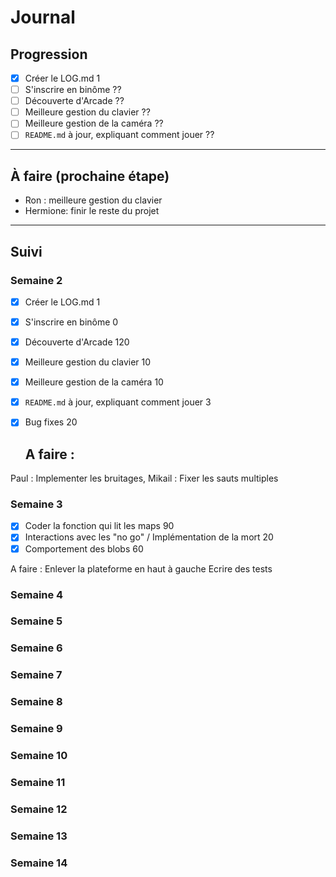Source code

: # Journal

## Progression



* [x] Créer le LOG.md                                                  1
* [ ] S'inscrire en binôme                                            ??
* [ ] Découverte d'Arcade                                             ??
* [ ] Meilleure gestion du clavier                                    ??
* [ ] Meilleure gestion de la caméra                                  ??
* [ ] `README.md` à jour, expliquant comment jouer                    ??

---

## À faire (prochaine étape)

* Ron : meilleure gestion du clavier
* Hermione: finir le reste du projet

---

## Suivi

### Semaine 2

* [x] Créer le LOG.md                                                  1
* [x] S'inscrire en binôme                                             0
* [x] Découverte d'Arcade                                            120
* [x] Meilleure gestion du clavier                                    10
* [x] Meilleure gestion de la caméra                                  10
* [x] `README.md` à jour, expliquant comment jouer                     3
* [x] Bug fixes                                                       20

   ## A faire :
Paul : Implementer les bruitages, 
Mikail : Fixer les sauts multiples
### Semaine 3
* [x] Coder la fonction qui lit les maps                              90
* [x] Interactions avec les "no go" / Implémentation de la mort       20
* [x] Comportement des blobs                                          60

A faire :
Enlever la plateforme en haut à gauche
Ecrire des tests
### Semaine 4


### Semaine 5

### Semaine 6

### Semaine 7

### Semaine 8

### Semaine 9

### Semaine 10

### Semaine 11

### Semaine 12

### Semaine 13

### Semaine 14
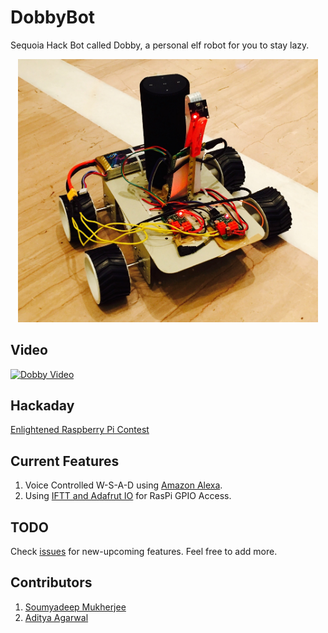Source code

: # DobbyBot
Sequoia Hack Bot called Dobby, a personal elf robot for you to stay lazy.

<center> <img src="./img/dobby.jpg" alt="dobby" width="480"> </center>


## Video

[![Dobby Video](https://img.youtube.com/vi/8CIxCHBsQ-c/0.jpg)](https://www.youtube.com/watch?v=8CIxCHBsQ-c)

## Hackaday
[Enlightened Raspberry Pi Contest](https://hackaday.io/project/16607-dobby-diy-voice-controlled-personal-assistant)

## Current Features
1. Voice Controlled W-S-A-D using [Amazon Alexa](https://developer.amazon.com/alexa).
2. Using [IFTT and Adafrut IO](https://learn.adafruit.com/using-ifttt-with-adafruit-io/ifttt-to-adafruit-io-setup) for RasPi GPIO Access.

## TODO
Check [issues](https://github.com/sam17/Dobby/issues) for new-upcoming features. Feel free to add more.

## Contributors
1. [Soumyadeep Mukherjee](@sam17)  
2.  [Aditya Agarwal](@aditya2592)
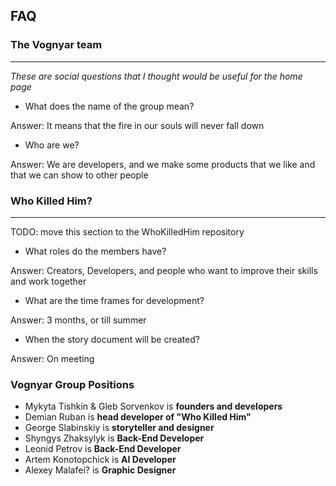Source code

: ## FAQ

### The Vognyar team

<hr />

*These are social questions that I thought would be useful for the home page* 

- What does the name of the group mean?

Answer: It means that the fire in our souls will never fall down

- Who are we?

Answer: We are developers, and we make some products that we like and that we can show to other people

### Who Killed Him?

<hr />

TODO: move this section to the WhoKilledHim repository

- What roles do the members have?

Answer: Creators, Developers, and people who want to improve their skills and work together

- What are the time frames for development?

Answer: 3 months, or till summer

- When the story document will be created?

Answer: On meeting

### Vognyar Group Positions
- Mykyta Tishkin & Gleb Sorvenkov is **founders and developers**
- Demian Ruban is **head developer of "Who Killed Him"**
- George Slabinskiy is **storyteller and designer**
- Shyngys Zhaksylyk is **Back-End Developer**
- Leonid Petrov is **Back-End Developer**
- Artem Konotopchick is **AI Developer**
- Alexey Malafei? is **Graphic Designer**

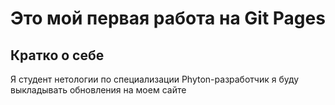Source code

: # Это мой первая  работа   на  Git Pages

## Кратко о  себе

Я студент  нетологии по  специализации 
Phyton-разработчик 
я  буду  выкладывать 
обновления  на  моем  сайте 

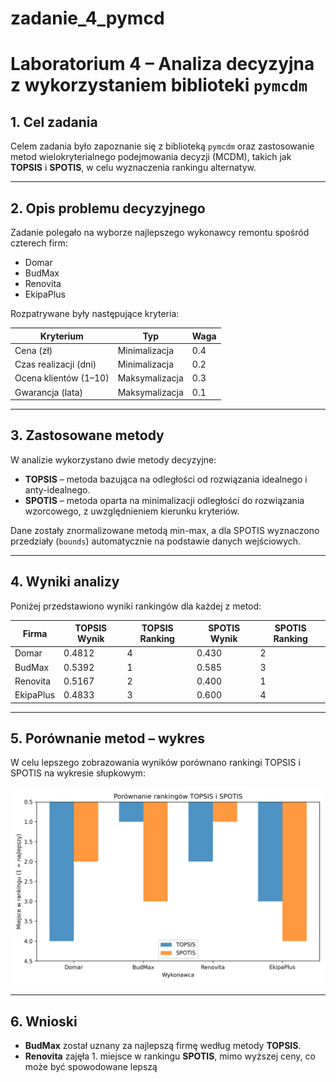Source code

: # zadanie_4_pymcd

# Laboratorium 4 – Analiza decyzyjna z wykorzystaniem biblioteki `pymcdm`

## 1. Cel zadania

Celem zadania było zapoznanie się z biblioteką `pymcdm` oraz zastosowanie metod wielokryterialnego podejmowania decyzji (MCDM), takich jak **TOPSIS** i **SPOTIS**, w celu wyznaczenia rankingu alternatyw.

---

## 2. Opis problemu decyzyjnego

Zadanie polegało na wyborze najlepszego wykonawcy remontu spośród czterech firm:

- Domar  
- BudMax  
- Renovita  
- EkipaPlus  

Rozpatrywane były następujące kryteria:

| Kryterium                | Typ             | Waga |
|--------------------------|------------------|------|
| Cena (zł)                | Minimalizacja    | 0.4  |
| Czas realizacji (dni)    | Minimalizacja    | 0.2  |
| Ocena klientów (1–10)    | Maksymalizacja   | 0.3  |
| Gwarancja (lata)         | Maksymalizacja   | 0.1  |

---

## 3. Zastosowane metody

W analizie wykorzystano dwie metody decyzyjne:

- **TOPSIS** – metoda bazująca na odległości od rozwiązania idealnego i anty-idealnego.
- **SPOTIS** – metoda oparta na minimalizacji odległości do rozwiązania wzorcowego, z uwzględnieniem kierunku kryteriów.

Dane zostały znormalizowane metodą min-max, a dla SPOTIS wyznaczono przedziały (`bounds`) automatycznie na podstawie danych wejściowych.

---

## 4. Wyniki analizy

Poniżej przedstawiono wyniki rankingów dla każdej z metod:

| Firma      | TOPSIS Wynik  | TOPSIS Ranking | SPOTIS Wynik   | SPOTIS Ranking  |
|------------|---------------|----------------|----------------|-----------------|
| Domar      | 0.4812        | 4              | 0.430          | 2               |
| BudMax     | 0.5392        | 1              | 0.585          | 3               |
| Renovita   | 0.5167        | 2              | 0.400          | 1               |
| EkipaPlus  | 0.4833        | 3              | 0.600          | 4               |

---

## 5. Porównanie metod – wykres

W celu lepszego zobrazowania wyników porównano rankingi TOPSIS i SPOTIS na wykresie słupkowym:

![Porównanie rankingów](ranking_porownanie.png)

---

## 6. Wnioski

- **BudMax** został uznany za najlepszą firmę według metody **TOPSIS**.
- **Renovita** zajęła 1. miejsce w rankingu **SPOTIS**, mimo wyższej ceny, co może być spowodowane lepszą
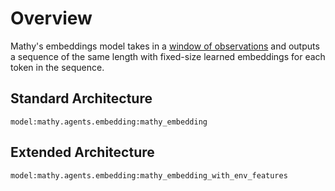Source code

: # Overview

Mathy's embeddings model takes in a [window of observations](/api/state/#mathywindowobservation) and outputs a sequence of the same length with fixed-size learned embeddings for each token in the sequence.

## Standard Architecture

`model:mathy.agents.embedding:mathy_embedding`

## Extended Architecture

`model:mathy.agents.embedding:mathy_embedding_with_env_features`
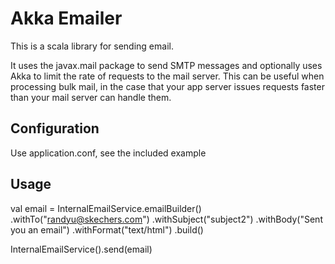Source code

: Akka Emailer
============

This is a scala library for sending email. 

It uses the javax.mail package to send SMTP messages and optionally uses Akka to limit the rate of requests to the mail server. This can be useful when processing bulk mail, in the case that your app server issues requests faster than your mail server can handle them.

Configuration
-------------
Use application.conf, see the included example

Usage
------
val email = InternalEmailService.emailBuilder()
        .withTo("randyu@skechers.com")
        .withSubject("subject2")
        .withBody("Sent you an email")
        .withFormat("text/html")
        .build()

InternalEmailService().send(email)
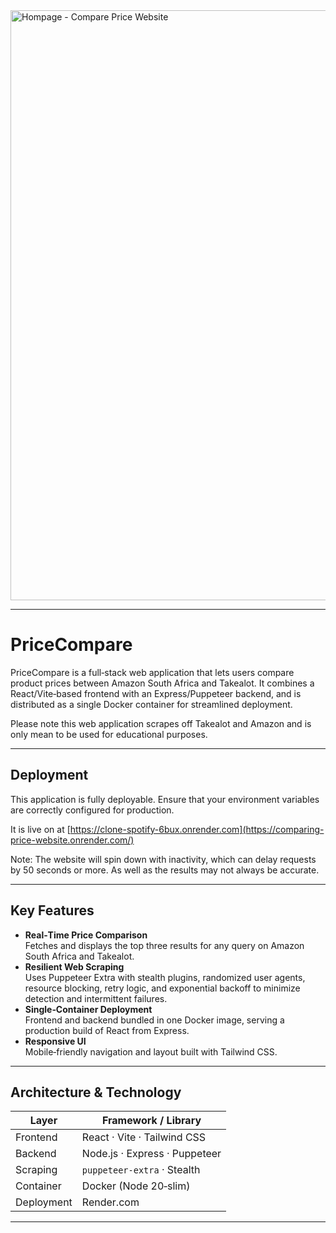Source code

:  <img width="1916" height="944" alt="Hompage - Compare Price Website" src="https://github.com/user-attachments/assets/73ff7151-47a7-4362-a90b-39f02a0d9891" />

---
 
# PriceCompare

PriceCompare is a full‑stack web application that lets users compare product prices between Amazon South Africa and Takealot. It combines a React/Vite‑based frontend with an Express/Puppeteer backend, and is distributed as a single Docker container for streamlined deployment.

Please note this web application scrapes off Takealot and Amazon and is only mean to be used for educational purposes.

---

## Deployment

This application is fully deployable. Ensure that your environment variables are correctly configured for production.

It is live on at [https://clone-spotify-6bux.onrender.com](https://comparing-price-website.onrender.com/)

Note: The website will spin down with inactivity, which can delay requests by 50 seconds or more. As well as the results may not always be accurate. 

---

## Key Features

- **Real‑Time Price Comparison**  
  Fetches and displays the top three results for any query on Amazon South Africa and Takealot.  
- **Resilient Web Scraping**  
  Uses Puppeteer Extra with stealth plugins, randomized user agents, resource blocking, retry logic, and exponential backoff to minimize detection and intermittent failures.  
- **Single‑Container Deployment**  
  Frontend and backend bundled in one Docker image, serving a production build of React from Express.  
- **Responsive UI**  
  Mobile‑friendly navigation and layout built with Tailwind CSS.  

---

## Architecture & Technology

| Layer        | Framework / Library            |
|--------------|--------------------------------|
| Frontend     | React · Vite · Tailwind CSS    |
| Backend      | Node.js · Express · Puppeteer  |
| Scraping     | `puppeteer-extra` · Stealth    |
| Container    | Docker (Node 20‑slim)          |
| Deployment   | Render.com                     |

---
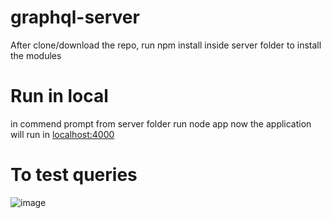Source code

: # graphql-server

After clone/download the repo, run npm install inside server folder to install the modules

# Run in local
  in commend prompt from server folder run node app now the application will run in [localhost:4000](http://localhost:4000/graphql)
  
# To test queries
![image](https://user-images.githubusercontent.com/105588550/173325803-56996ba1-fd7f-41a2-9975-9134129af022.png)

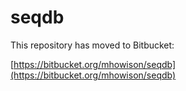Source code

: seqdb
=====

This repository has moved to Bitbucket:

[https://bitbucket.org/mhowison/seqdb](https://bitbucket.org/mhowison/seqdb)

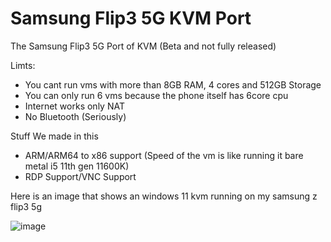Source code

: # Samsung Flip3 5G KVM Port
The Samsung Flip3 5G Port of KVM (Beta and not fully released)

Limts:
- You cant run vms with more than 8GB RAM, 4 cores and 512GB Storage
- You can only run 6 vms because the phone itself has 6core cpu
- Internet works only NAT
- No Bluetooth (Seriously)

Stuff We made in this
- ARM/ARM64 to x86 support (Speed of the vm is like running it bare metal i5 11th gen 11600K)
- RDP Support/VNC Support
  

Here is an image that shows an windows 11 kvm running on my samsung z flip3 5g

![image](https://media.discordapp.net/attachments/1190710304804442186/1191729897996030062/image0.jpg?ex=65b8f4f4&is=65a67ff4&hm=0bc407003654634ea72e8dea05cbaa16ea8af0848b5b5534e1f44fa97f545b0a&=&format=webp&width=246&height=600)

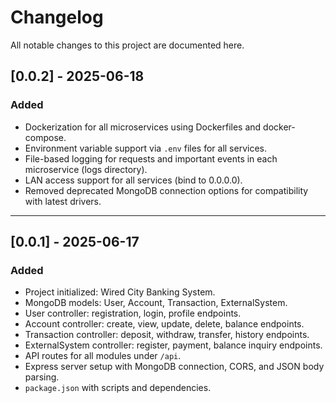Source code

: # Changelog

All notable changes to this project are documented here.

## [0.0.2] - 2025-06-18
### Added
- Dockerization for all microservices using Dockerfiles and docker-compose.
- Environment variable support via `.env` files for all services.
- File-based logging for requests and important events in each microservice (logs directory).
- LAN access support for all services (bind to 0.0.0.0).
- Removed deprecated MongoDB connection options for compatibility with latest drivers.

---

## [0.0.1] - 2025-06-17
### Added
- Project initialized: Wired City Banking System.
- MongoDB models: User, Account, Transaction, ExternalSystem.
- User controller: registration, login, profile endpoints.
- Account controller: create, view, update, delete, balance endpoints.
- Transaction controller: deposit, withdraw, transfer, history endpoints.
- ExternalSystem controller: register, payment, balance inquiry endpoints.
- API routes for all modules under `/api`.
- Express server setup with MongoDB connection, CORS, and JSON body parsing.
- `package.json` with scripts and dependencies.



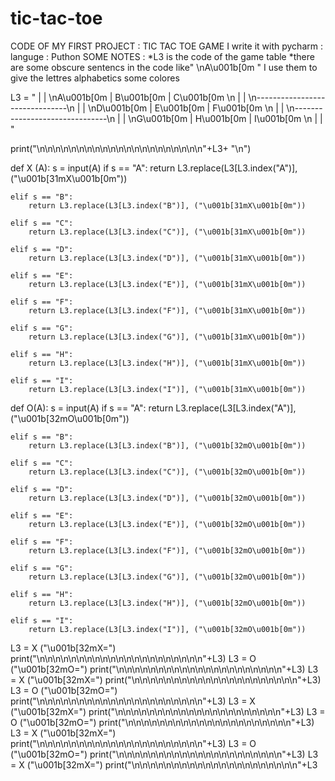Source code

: # tic-tac-toe
CODE OF MY FIRST PROJECT : TIC TAC TOE GAME 
I write it with pycharm :
languge : Puthon
SOME NOTES : 
*L3 is the code of the game table
*there are some obscure sentencs in the code like" \nA\u001b[0m "  I use them to give the lettres alphabetics some colores









L3 = "        |               |         \nA\u001b[0m       |       B\u001b[0m       |    C\u001b[0m      \n        |               |         \n-------------------------------\n        |               |         \nD\u001b[0m       |       E\u001b[0m       |    F\u001b[0m    \n        |               |         \n-------------------------------\n        |               |        \nG\u001b[0m       |       H\u001b[0m       |    I\u001b[0m    \n        |               |         "


print("\n\n\n\n\n\n\n\n\n\n\n\n\n\n\n\n\n\n\n\n\n"+L3+ "\n")

def X (A):
    s = input(A)
    if s == "A":
        return  L3.replace(L3[L3.index("A")], ("\u001b[31mX\u001b[0m"))

    elif s == "B":
        return L3.replace(L3[L3.index("B")], ("\u001b[31mX\u001b[0m"))

    elif s == "C":
        return L3.replace(L3[L3.index("C")], ("\u001b[31mX\u001b[0m"))

    elif s == "D":
        return L3.replace(L3[L3.index("D")], ("\u001b[31mX\u001b[0m"))

    elif s == "E":
        return L3.replace(L3[L3.index("E")], ("\u001b[31mX\u001b[0m"))

    elif s == "F":
        return L3.replace(L3[L3.index("F")], ("\u001b[31mX\u001b[0m"))

    elif s == "G":
        return L3.replace(L3[L3.index("G")], ("\u001b[31mX\u001b[0m"))

    elif s == "H":
        return L3.replace(L3[L3.index("H")], ("\u001b[31mX\u001b[0m"))

    elif s == "I":
        return L3.replace(L3[L3.index("I")], ("\u001b[31mX\u001b[0m"))


def O(A):
    s = input(A)
    if s == "A":
        return L3.replace(L3[L3.index("A")], ("\u001b[32mO\u001b[0m"))

    elif s == "B":
        return L3.replace(L3[L3.index("B")], ("\u001b[32mO\u001b[0m"))

    elif s == "C":
        return L3.replace(L3[L3.index("C")], ("\u001b[32mO\u001b[0m"))

    elif s == "D":
        return L3.replace(L3[L3.index("D")], ("\u001b[32mO\u001b[0m"))

    elif s == "E":
        return L3.replace(L3[L3.index("E")], ("\u001b[32mO\u001b[0m"))

    elif s == "F":
        return L3.replace(L3[L3.index("F")], ("\u001b[32mO\u001b[0m"))

    elif s == "G":
        return L3.replace(L3[L3.index("G")], ("\u001b[32mO\u001b[0m"))

    elif s == "H":
        return L3.replace(L3[L3.index("H")], ("\u001b[32mO\u001b[0m"))

    elif s == "I":
        return L3.replace(L3[L3.index("I")], ("\u001b[32mO\u001b[0m"))


L3 = X ("\u001b[32mX=")
print("\n\n\n\n\n\n\n\n\n\n\n\n\n\n\n\n\n\n\n\n\n"+L3)
L3 = O ("\u001b[32mO=")
print("\n\n\n\n\n\n\n\n\n\n\n\n\n\n\n\n\n\n\n\n\n"+L3)
L3 = X ("\u001b[32mX=")
print("\n\n\n\n\n\n\n\n\n\n\n\n\n\n\n\n\n\n\n\n\n"+L3)
L3 = O ("\u001b[32mO=")
print("\n\n\n\n\n\n\n\n\n\n\n\n\n\n\n\n\n\n\n\n\n"+L3)
L3 = X ("\u001b[32mX=")
print("\n\n\n\n\n\n\n\n\n\n\n\n\n\n\n\n\n\n\n\n\n"+L3)
L3 = O ("\u001b[32mO=")
print("\n\n\n\n\n\n\n\n\n\n\n\n\n\n\n\n\n\n\n\n\n"+L3)
L3 = X ("\u001b[32mX=")
print("\n\n\n\n\n\n\n\n\n\n\n\n\n\n\n\n\n\n\n\n\n"+L3)
L3 = O ("\u001b[32mO=")
print("\n\n\n\n\n\n\n\n\n\n\n\n\n\n\n\n\n\n\n\n\n"+L3)
L3 = X ("\u001b[32mX=")
print("\n\n\n\n\n\n\n\n\n\n\n\n\n\n\n\n\n\n\n\n\n"+L3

— EXERCISE DESCRIPTION —
Each line of the material that has the word "expliquant" belongs in the answer.

— EXERCISE RESPONSE —
* [ ] `README.md` à jour, expliquant comment jouer                    ??
* [x] `README.md` à jour, expliquant comment jouer                     3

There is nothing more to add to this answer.